For the study, which was also published online in JAMA Network Open, he and his colleagues dug into the Society of Thoracic Surgeons Adult Cardiac Surgery Database. The analysis included patients who underwent surgical aortic or mitral valve replacement with either mechanical or bioprosthetic valves between July 2014 and June 2017 and who were alive at discharge.
Of the 18,142 patients who received a mechanical valve in the aortic position, 1.10% were discharged on a DOAC rather than warfarin. Of the 13,942 who received a mechanical valve in the mitral position, the rate was 1.04%. Neither figure increased over time, but even 1% might be too high, Kalra suggested: “No patients with mechanical valves should be on any of the DOACs because there’s a safety concern there.”
Among the 39,243 patients who received a bioprosthetic valve in the mitral position and the 116,203 who received such a valve in the aortic position, overall DOAC use at discharge was 5.89% and 4.66%, respectively, with rates increasing over the course of the study period.
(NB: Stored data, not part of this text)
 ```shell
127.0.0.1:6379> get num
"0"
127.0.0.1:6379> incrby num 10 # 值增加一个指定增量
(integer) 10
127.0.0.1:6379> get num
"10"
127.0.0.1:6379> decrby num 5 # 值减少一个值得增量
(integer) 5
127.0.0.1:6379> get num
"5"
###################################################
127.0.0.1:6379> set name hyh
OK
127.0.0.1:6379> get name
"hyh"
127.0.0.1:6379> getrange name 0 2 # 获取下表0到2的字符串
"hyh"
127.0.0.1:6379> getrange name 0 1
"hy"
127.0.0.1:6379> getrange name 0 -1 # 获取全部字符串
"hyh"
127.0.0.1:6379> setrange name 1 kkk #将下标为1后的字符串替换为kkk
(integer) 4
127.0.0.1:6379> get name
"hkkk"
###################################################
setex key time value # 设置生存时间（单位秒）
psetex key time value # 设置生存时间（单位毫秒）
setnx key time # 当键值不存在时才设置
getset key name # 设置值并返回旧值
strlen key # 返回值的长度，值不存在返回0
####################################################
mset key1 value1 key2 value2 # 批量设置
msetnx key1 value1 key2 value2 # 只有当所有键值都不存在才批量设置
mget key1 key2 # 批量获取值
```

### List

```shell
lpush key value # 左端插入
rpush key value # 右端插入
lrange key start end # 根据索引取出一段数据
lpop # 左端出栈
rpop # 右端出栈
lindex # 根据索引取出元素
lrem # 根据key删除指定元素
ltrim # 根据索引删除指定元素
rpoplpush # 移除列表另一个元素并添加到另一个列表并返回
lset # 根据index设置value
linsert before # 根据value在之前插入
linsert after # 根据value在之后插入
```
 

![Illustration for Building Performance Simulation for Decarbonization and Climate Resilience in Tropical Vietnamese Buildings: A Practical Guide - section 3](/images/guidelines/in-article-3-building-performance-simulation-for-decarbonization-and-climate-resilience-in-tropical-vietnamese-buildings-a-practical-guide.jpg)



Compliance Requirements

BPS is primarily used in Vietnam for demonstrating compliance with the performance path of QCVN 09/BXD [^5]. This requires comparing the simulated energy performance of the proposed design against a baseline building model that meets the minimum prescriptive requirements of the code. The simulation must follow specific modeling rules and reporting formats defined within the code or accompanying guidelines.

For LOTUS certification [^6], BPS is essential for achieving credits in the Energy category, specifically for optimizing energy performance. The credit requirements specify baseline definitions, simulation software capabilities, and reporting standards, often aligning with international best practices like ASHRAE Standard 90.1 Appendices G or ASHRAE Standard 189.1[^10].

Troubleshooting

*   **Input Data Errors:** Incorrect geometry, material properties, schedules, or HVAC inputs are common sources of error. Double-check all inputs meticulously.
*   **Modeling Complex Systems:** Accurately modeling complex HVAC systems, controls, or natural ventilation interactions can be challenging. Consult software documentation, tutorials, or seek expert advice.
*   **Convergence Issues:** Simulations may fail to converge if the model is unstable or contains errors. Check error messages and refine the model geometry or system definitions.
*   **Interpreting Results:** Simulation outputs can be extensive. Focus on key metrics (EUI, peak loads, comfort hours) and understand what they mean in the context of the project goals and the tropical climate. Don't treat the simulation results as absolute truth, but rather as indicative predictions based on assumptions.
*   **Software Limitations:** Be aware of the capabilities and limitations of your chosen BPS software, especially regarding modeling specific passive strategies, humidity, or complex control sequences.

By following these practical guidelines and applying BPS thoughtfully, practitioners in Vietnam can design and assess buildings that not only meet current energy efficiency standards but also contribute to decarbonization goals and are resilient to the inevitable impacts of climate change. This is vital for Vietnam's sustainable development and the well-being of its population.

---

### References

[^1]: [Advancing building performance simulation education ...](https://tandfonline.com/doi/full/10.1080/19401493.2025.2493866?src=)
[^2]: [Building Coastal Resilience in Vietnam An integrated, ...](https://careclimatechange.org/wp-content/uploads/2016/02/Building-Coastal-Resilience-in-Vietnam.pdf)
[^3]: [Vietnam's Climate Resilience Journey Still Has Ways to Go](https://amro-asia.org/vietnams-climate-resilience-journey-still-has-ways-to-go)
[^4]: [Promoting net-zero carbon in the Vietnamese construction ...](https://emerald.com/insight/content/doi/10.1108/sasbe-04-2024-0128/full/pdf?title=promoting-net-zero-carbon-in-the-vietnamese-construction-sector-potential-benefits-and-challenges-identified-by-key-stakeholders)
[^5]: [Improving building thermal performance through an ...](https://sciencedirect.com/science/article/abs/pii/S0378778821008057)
Regardless of valve type, patients who received a DOAC instead of warfarin tended to be older, to have a heavier comorbidity burden, and to be taking a factor Xa inhibitor prior to surgery. DOAC users also were more likely to have had a postoperative event, such as atrial fibrillation/flutter, venous thromboembolism (VTE), pulmonary thromboembolism, and deep vein thrombosis, in the hospital. That likely reflects the fact that these events influenced physician decision-making around anticoagulation, Kalra said.
A Lot of Unknowns
Kalra said the main limitation of the analysis was the lack of data on outcomes after discharge in the DOAC and warfarin groups. Nonetheless, “our study suggests that there was a prevailing . . . off-label use of DOACs in patients with prosthetic heart valves,” he said.
Dangas pointed to another key limitation—the database does not provide details about why patients receive one treatment over another. Thus, it’s likely that patients who received a DOAC despite the fact that it’s contraindicated in mechanical valves and not recommended in bioprosthetic valves either couldn’t take warfarin for some reason (perhaps due to allergy) or had another indication, like atrial fibrillation. These data, he added, do not necessarily indicate that DOACs were being prescribed specifically for the heart valve.
The growing use of DOACs after implantation of bioprosthetic valves is likely reflective of a growing familiarity with the agents over time coupled with their ease of use compared with warfarin, Dangas said, noting that insurance coverage has improved as well.
Kalra agreed that the convenience of DOACs versus warfarin likely played a role in their increasing use, citing the fixed dosing, the lack of a requirement for ongoing monitoring, and the lack of interactions with dietary choices. Moreover, prior trials in other clinical settings have shown that the newer agents carry lower risks of major bleeding, particularly intracranial bleeding, compared with warfarin.
Still, without randomized trials, physicians are extrapolating data from the atrial fibrillation and VTE literature to patients undergoing valve surgery, Kalra said. “Maybe clinicians need to take a step back and look at the labeling very carefully before prescribing these to patients with prosthetic heart valves,” he said, adding that use of DOACs is “certainly a no-no with mechanical heart valves.”
Note: Dangas is a faculty member of the Cardiovascular Research Foundation, the publisher of TCTMD.